I already have a PR in progress to add all the missing moduledocs to the findings (and more) - so you are welcome to add to that or wait for the boilerplate to get merged in at some point and work off your own fork.

Taking this approach also has the added benefit of being a friendly reminder to keep triage instructions up-to-date if the underlying detection mechanism changes due to improvements in Sobelow.

High-Level Quandaries

Below are some more thoughts / explanations to how I arrived at the TL;DR above.

Prescriptiveness

The very nature of this Findings Guide is purposefully very prescriptive / opinionated and I'm unsure if it's a stance the Sobelow tool should take.

I think that while this tool is capable of being a vessel for education, its primary use case is for detecting and preventing vulnerabilities. By taking on as much specificity for triaging findings as this Finding Guide attempts to do, I worry that we are introducing too much nuance in terms of what the tool is responsible for.

What happens when someone following the guide is still vulnerable? Is it our responsibility to make the guide thorough enough to cover all edge cases?

With this mindset, I turn to what other similar tools do when it comes to prescribing triage. In the case of Semgrep, those findings only go so far as to link to relevant community-driven resources and sometimes provide an autofix suggestion. e.g. python rule

Out-of-date Content

The ultimate goal with future development of Sobelow is to increase its ability to confidently detect vulnerabilities in Elixir projects (more on that later), as such it will change a lot under the hood and I find this guide almost so thorough that it would become out of date very quickly as the underlying mechanisms change or new features are added.

I think we can combat this by being less prescriptive (see above) and more concise in the moduledocs with fixes to True Positives for findings.

Conflict of Use-Case

Something to keep in mind is developer usage of Sobelow, either it's run locally (mix task / standalone) or run in CI (mix task / GitHub Action).

When a user gets a detection, do they then have to know to go to the HexDocs / this findings guide? Seems like a better approach would be to integrate this with what is available already via moduledocs and capitalize on the -d CLI argument to get more info on a specific finding right there in the terminal or in the logged output of the CI job.

Future of Sobelow

I've been very slow to write out the planned roadmap for Sobelow which will paint this picture better (I will come back to this response later and edit in a link to it once it's up).

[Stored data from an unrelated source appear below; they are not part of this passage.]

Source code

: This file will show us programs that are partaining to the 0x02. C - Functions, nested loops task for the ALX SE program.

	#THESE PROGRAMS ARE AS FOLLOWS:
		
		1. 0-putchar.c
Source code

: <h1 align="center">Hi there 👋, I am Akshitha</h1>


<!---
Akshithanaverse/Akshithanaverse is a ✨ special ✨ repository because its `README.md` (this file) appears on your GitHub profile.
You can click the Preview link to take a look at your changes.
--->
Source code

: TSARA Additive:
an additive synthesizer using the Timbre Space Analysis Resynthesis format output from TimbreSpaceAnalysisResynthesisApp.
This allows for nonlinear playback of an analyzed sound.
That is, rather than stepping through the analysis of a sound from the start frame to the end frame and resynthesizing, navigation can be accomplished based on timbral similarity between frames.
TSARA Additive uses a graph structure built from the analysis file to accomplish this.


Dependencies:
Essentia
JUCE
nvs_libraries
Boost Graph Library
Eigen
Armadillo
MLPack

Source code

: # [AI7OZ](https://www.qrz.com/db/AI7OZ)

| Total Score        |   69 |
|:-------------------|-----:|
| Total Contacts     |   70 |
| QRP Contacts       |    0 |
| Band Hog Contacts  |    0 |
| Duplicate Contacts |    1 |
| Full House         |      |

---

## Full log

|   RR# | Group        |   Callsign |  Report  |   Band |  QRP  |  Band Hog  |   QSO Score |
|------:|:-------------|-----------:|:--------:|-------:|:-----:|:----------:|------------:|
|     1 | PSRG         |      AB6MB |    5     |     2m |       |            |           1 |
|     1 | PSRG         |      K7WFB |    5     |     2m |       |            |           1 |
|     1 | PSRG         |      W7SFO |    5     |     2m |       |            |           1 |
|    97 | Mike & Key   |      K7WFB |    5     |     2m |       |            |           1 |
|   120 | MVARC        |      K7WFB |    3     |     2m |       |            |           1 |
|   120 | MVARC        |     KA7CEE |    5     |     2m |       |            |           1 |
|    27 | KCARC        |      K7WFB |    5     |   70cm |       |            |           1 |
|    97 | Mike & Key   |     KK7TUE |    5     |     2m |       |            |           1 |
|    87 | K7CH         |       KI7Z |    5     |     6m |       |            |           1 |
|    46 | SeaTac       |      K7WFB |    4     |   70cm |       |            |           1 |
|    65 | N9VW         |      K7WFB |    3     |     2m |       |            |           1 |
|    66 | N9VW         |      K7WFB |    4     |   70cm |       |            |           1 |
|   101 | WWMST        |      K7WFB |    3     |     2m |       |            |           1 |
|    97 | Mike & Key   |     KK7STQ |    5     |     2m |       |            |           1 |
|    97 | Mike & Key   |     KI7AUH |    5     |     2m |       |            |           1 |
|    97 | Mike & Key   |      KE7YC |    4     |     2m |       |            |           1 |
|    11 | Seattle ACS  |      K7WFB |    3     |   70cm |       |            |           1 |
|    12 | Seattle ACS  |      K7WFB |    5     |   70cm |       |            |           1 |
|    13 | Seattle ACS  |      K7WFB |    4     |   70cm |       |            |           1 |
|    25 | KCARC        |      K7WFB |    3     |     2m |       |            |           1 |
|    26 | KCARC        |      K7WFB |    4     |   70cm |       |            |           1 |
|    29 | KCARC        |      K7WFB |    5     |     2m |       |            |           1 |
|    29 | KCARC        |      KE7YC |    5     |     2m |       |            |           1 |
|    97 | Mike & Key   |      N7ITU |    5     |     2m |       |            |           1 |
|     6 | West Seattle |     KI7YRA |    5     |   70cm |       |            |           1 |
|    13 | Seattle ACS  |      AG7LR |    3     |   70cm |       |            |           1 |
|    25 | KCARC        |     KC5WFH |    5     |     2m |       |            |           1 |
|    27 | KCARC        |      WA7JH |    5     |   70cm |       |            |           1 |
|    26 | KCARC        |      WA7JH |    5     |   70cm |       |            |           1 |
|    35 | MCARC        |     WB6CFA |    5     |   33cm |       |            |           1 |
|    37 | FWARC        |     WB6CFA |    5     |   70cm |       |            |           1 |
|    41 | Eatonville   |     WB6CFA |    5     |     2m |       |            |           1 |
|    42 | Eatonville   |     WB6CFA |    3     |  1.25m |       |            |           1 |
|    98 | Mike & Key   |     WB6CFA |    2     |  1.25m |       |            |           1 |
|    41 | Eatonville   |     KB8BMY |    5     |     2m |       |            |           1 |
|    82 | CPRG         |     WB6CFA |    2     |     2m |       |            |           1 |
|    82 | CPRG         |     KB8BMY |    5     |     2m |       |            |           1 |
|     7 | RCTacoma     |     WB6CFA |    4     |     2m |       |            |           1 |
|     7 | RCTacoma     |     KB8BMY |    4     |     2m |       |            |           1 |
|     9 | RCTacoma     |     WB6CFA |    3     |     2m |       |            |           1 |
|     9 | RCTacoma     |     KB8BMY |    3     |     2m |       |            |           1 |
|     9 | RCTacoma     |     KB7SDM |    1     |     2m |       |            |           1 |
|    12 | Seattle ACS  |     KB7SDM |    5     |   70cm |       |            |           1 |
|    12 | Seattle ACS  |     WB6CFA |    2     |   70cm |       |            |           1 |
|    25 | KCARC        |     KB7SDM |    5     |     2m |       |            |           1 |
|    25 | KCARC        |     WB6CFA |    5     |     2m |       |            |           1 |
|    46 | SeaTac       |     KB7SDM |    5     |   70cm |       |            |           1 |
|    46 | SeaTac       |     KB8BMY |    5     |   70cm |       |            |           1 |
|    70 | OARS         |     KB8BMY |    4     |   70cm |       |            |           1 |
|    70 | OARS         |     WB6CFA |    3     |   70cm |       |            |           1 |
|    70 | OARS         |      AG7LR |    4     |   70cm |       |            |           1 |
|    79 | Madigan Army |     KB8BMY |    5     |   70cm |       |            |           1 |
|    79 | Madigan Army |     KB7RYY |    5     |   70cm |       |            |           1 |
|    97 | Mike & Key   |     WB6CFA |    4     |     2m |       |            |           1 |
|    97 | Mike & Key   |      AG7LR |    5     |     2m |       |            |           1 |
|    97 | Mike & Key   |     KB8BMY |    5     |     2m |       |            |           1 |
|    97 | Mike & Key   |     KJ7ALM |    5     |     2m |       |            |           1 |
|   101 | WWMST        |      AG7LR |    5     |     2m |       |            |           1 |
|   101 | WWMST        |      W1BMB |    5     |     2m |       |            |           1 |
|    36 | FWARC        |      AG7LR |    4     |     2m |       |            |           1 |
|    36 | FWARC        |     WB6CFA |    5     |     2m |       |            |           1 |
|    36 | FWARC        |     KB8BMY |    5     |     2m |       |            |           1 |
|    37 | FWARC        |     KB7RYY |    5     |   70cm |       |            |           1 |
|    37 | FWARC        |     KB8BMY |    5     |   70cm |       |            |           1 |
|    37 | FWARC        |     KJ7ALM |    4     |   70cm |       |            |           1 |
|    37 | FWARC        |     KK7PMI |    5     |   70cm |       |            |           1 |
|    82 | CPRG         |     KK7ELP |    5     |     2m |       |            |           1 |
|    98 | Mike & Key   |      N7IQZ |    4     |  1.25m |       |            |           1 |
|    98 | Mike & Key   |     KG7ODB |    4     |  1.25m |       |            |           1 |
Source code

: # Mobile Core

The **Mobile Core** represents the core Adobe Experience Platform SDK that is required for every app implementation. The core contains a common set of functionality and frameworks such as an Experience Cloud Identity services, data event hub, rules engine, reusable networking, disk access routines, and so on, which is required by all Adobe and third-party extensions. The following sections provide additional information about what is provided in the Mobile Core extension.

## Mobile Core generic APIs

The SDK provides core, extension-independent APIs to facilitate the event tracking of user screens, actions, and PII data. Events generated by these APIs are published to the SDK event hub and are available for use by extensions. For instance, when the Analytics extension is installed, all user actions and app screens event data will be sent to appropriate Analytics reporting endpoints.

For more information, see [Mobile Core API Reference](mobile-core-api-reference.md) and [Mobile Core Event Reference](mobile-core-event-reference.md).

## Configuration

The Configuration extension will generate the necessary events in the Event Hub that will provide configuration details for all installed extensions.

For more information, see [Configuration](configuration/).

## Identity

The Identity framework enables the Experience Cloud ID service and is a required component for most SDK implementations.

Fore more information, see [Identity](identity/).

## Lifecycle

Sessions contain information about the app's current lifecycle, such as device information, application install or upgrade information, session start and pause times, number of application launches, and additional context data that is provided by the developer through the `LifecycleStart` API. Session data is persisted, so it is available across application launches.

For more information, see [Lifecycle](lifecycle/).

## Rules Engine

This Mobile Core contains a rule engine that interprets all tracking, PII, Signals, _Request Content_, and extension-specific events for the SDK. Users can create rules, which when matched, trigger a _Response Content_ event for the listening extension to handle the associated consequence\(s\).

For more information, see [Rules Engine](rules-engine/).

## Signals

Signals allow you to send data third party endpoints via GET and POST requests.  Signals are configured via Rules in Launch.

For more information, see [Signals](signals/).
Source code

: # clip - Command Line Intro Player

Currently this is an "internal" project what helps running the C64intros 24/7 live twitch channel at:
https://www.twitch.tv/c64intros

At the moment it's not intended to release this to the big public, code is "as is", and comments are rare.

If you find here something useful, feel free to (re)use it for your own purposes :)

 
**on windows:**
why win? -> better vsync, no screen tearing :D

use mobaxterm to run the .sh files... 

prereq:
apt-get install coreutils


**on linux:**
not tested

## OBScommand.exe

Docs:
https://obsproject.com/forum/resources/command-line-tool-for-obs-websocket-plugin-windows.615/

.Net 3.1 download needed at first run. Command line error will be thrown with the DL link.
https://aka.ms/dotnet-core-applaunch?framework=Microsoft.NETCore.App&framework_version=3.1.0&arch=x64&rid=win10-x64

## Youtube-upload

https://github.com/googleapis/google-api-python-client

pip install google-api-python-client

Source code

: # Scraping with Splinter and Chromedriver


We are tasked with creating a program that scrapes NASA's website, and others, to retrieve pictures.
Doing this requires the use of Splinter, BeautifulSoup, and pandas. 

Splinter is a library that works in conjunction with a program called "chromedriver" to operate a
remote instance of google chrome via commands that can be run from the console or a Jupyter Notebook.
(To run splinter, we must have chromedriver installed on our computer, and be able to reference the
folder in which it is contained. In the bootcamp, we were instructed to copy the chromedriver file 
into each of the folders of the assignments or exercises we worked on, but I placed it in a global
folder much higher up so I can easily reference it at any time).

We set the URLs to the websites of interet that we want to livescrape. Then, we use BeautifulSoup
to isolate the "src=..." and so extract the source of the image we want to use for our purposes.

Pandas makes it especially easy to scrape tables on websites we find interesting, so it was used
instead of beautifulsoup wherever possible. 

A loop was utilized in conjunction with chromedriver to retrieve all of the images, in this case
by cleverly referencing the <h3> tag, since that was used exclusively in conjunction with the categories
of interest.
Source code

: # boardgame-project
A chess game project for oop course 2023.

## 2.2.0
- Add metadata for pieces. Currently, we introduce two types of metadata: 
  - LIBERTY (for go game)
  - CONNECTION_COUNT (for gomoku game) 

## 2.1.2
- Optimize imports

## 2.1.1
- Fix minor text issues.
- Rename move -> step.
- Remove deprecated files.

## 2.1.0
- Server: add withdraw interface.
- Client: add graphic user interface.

In its current form, Sobelow is pretty rudimentary in how it detects insecurity. So when I think about some of the core functionality I could see being introduced into Sobelow or an accompanying tool to address this weakness, how would it change the underlying usage of Sobelow and/or the user's consumption of resources like this Findings Guide.

For example here are just three of the initiatives I'd like to see Sobelow support soon. Think about how if they were present today, how would it change the content this Findings Guide?:

  1. Taint Analysis - being able to track if user supplied (bad) data is finding its way into known bad patterns
  2. Autofixing Code - we know what the bad patterns are and generally what the fix is / where to apply it, why not allow for a CLI flag to make the changes if possible?
  3. Improved UI/UX - new ways to run and interface with findings for Sobelow; LiveDashboard, a dedicated local liveview app, etc.

So know the question may become, "Alright, that's great for the future - but wouldn't it be better to just have something today?" which is fair - I'm just saying that much of the messaging in this Finding Guide would suddenly conflict and/or be inaccurate if we were to take those features into account and if the future of the project includes the aforementioned features: do we really want to introduce this type of explicit guide today just to later gut it?